South East Delhi district is an administrative district of the National Capital Territory of Delhi in India.

This district was carved out in 2012 along with Shahdara, taking the total number to 11 administrative districts in Delhi.

==Geography==
The South East Delhi district is bordered in west by South Delhi district, in south by the Faridabad district of Haryana, in east by River Yamuna, and by New Delhi district and East Delhi district in north-west and north-east respectively.

The district stretches from Jor Bagh, Lodi Road, Khan Market, Sunder Nagar, Jangpura, Nizamuddin East, Nizamuddin West, Sarai Kale Khan, through Defence Colony, Lajpat Nagar, Ashram, Ashram chowk,New Friends Colony, Nehru Place, Kalkaji, Chittaranjan Park, Govindpuri, Greater Kailash, Alaknanda to Jamia Nagar, Okhla, Sarita Vihar, Jaitpur, Badarpur and Badarpur border.

==Administration==
Administratively, the district is divided into three subdivisions, Jangpura, Kalkaji and Sarita Vihar.
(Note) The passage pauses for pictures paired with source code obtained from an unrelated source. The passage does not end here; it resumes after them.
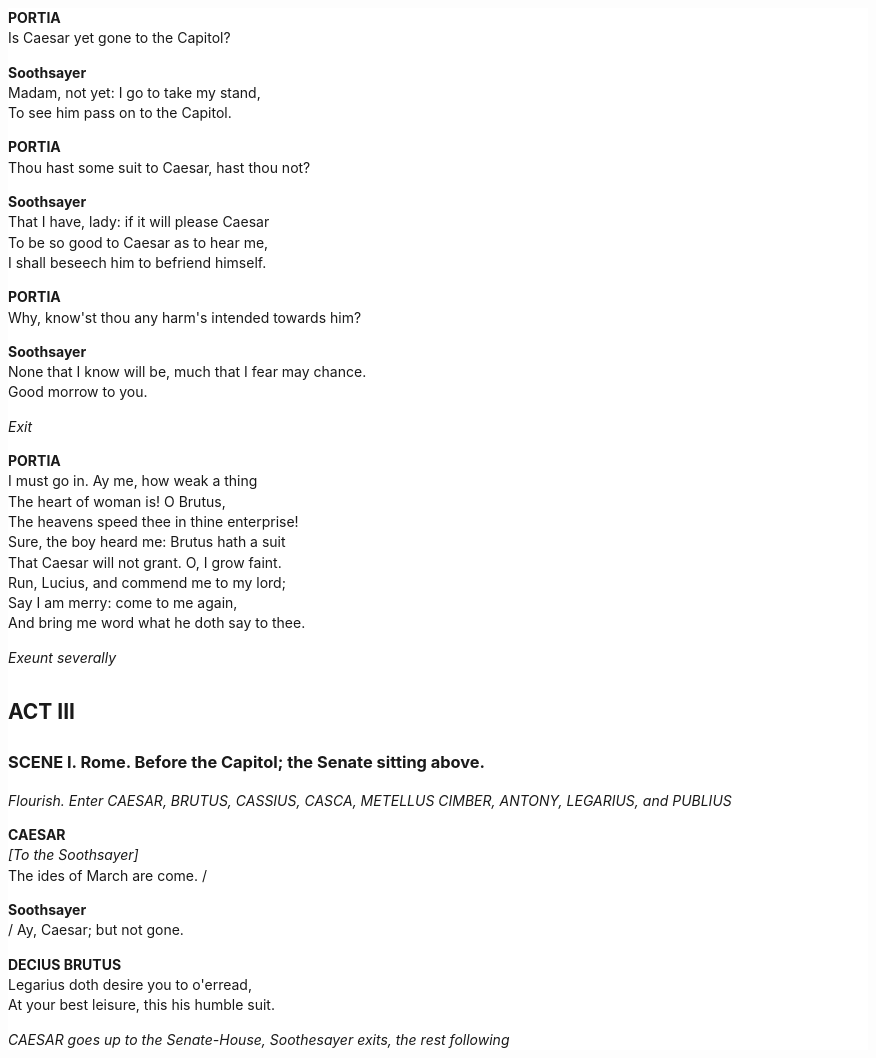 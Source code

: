 **PORTIA**  
Is Caesar yet gone to the Capitol?

**Soothsayer**  
Madam, not yet: I go to take my stand,  
To see him pass on to the Capitol.

**PORTIA**  
Thou hast some suit to Caesar, hast thou not?

**Soothsayer**  
That I have, lady: if it will please Caesar  
To be so good to Caesar as to hear me,  
I shall beseech him to befriend himself.

**PORTIA**  
Why, know'st thou any harm's intended towards him?

**Soothsayer**  
None that I know will be, much that I fear may chance.  
Good morrow to you.

*Exit*

**PORTIA**  
I must go in. Ay me, how weak a thing  
The heart of woman is! O Brutus,  
The heavens speed thee in thine enterprise!  
Sure, the boy heard me: Brutus hath a suit  
That Caesar will not grant. O, I grow faint.  
Run, Lucius, and commend me to my lord;  
Say I am merry: come to me again,  
And bring me word what he doth say to thee.

*Exeunt severally*

## ACT III

### SCENE I. Rome. Before the Capitol; the Senate sitting above.

*Flourish. Enter CAESAR, BRUTUS, CASSIUS, CASCA, METELLUS CIMBER, ANTONY, LEGARIUS, and PUBLIUS*

**CAESAR**  
*\[To the Soothsayer]*  
The ides of March are come. /

**Soothsayer**  
/ Ay, Caesar; but not gone.

**DECIUS BRUTUS**  
Legarius doth desire you to o'erread,  
At your best leisure, this his humble suit.

*CAESAR goes up to the Senate-House, Soothesayer exits, the rest following*
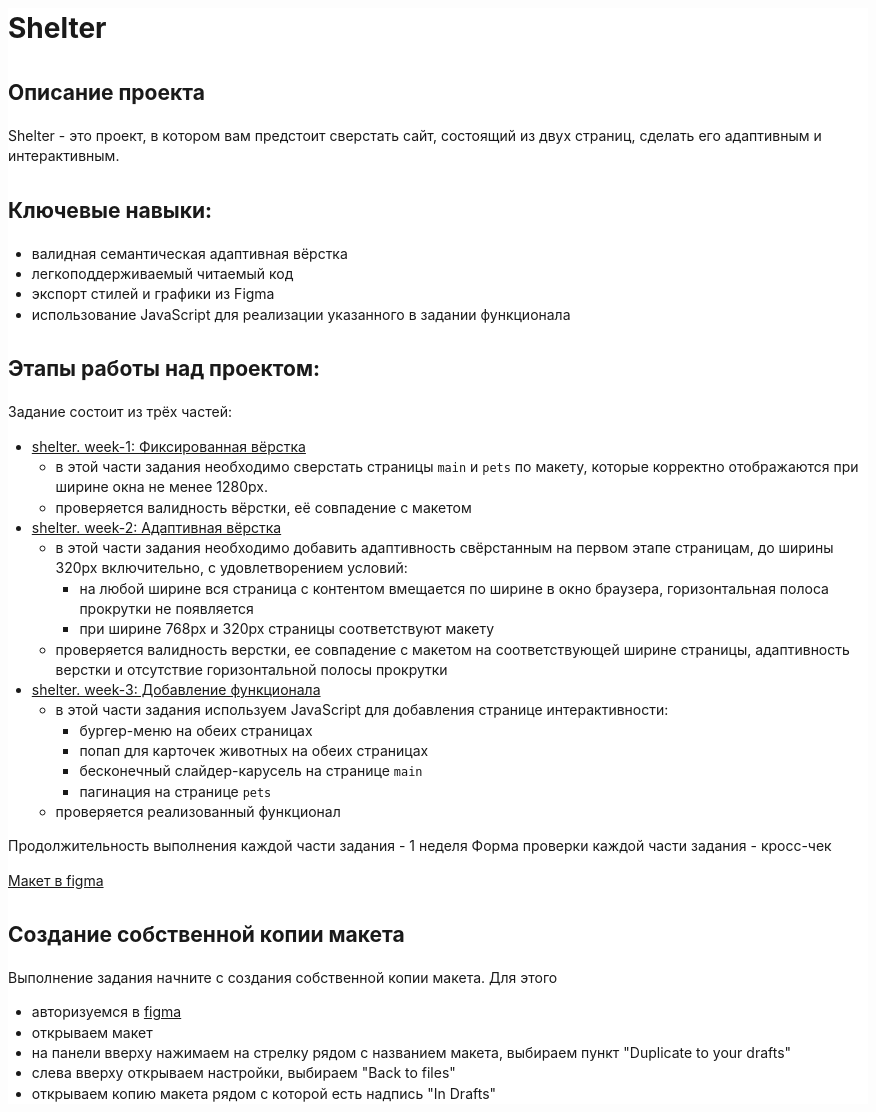 # Shelter

## Описание проекта
Shelter - это проект, в котором вам предстоит сверстать сайт, состоящий из двух страниц, сделать его адаптивным и интерактивным.

## Ключевые навыки:
- валидная семантическая адаптивная вёрстка
- легкоподдерживаемый читаемый код
- экспорт стилей и графики из Figma
- использование JavaScript для реализации указанного в задании функционала

## Этапы работы над проектом:
Задание состоит из трёх частей:
- [shelter. week-1: Фиксированная вёрстка](shelter-part1.md)
  - в этой части задания необходимо сверстать страницы `main` и `pets` по макету, которые корректно отображаются при ширине окна не менее 1280px.
  - проверяется валидность вёрстки, её совпадение с макетом
- [shelter. week-2: Адаптивная вёрстка](shelter-part2.md)
  - в этой части задания необходимо добавить адаптивность свёрстанным на первом этапе страницам, до ширины 320px включительно, с удовлетворением условий:
    - на любой ширине вся страница с контентом вмещается по ширине в окно браузера, горизонтальная полоса прокрутки не появляется
    - при ширине 768px и 320px страницы соответствуют макету
  - проверяется валидность верстки, ее совпадение с макетом на соответствующей ширине страницы, адаптивность верстки и отсутствие горизонтальной полосы прокрутки
- [shelter. week-3: Добавление функционала](shelter-part3.md)
  - в этой части задания используем JavaScript для добавления странице интерактивности:
     - бургер-меню на обеих страницах
     - попап для карточек животных на обеих страницах
     - бесконечный слайдер-карусель на странице `main`
     - пагинация на странице `pets`
  - проверяется реализованный функционал

Продолжительность выполнения каждой части задания - 1 неделя
Форма проверки каждой части задания - кросс-чек

[Макет в figma](https://www.figma.com/file/Yk6EnbY63FyG2PJTFkJDMh/shelter)

## Создание собственной копии макета
Выполнение задания начните с создания собственной копии макета. Для этого
- авторизуемся в [figma](https://www.figma.com/)
- открываем макет
- на панели вверху нажимаем на стрелку рядом с названием макета, выбираем пункт "Duplicate to your drafts"
- слева вверху открываем настройки, выбираем "Back to files"
- открываем копию макета рядом с которой есть надпись "In Drafts"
Jangpura is the administrative headquarters of the district.

==Demographics==
Since the district was created after the latest Census of India was completed in 2011, independent statistics for South East Delhi is not available yet.

== Economy ==
Many renowned markets of Delhi such as Nehru Place, Lajpat Nagar, and New Friends Colony Market, as well as malls such as Select Citywalk, and The Great India Place, are located in South East Delhi. These areas are key commercial hubs, attracting shoppers and businesses alike with their diverse offerings and modern amenities.

== Culture ==
South East Delhi is considered to be one of the most affluent residential districts of Delhi, other than the districts falling under Lutyen's Delhi, viz. New Delhi and Central Delhi. With upscale areas like New Friends Colony, Maharani Bagh, Defence Colony, and Sarita Vihar, it has one of the highest land prices in Delhi. Urban villages in South East Delhi, like Jamia Nagar and Okhla, have become hubs for designer boutiques, restaurants, and art galleries and design studios.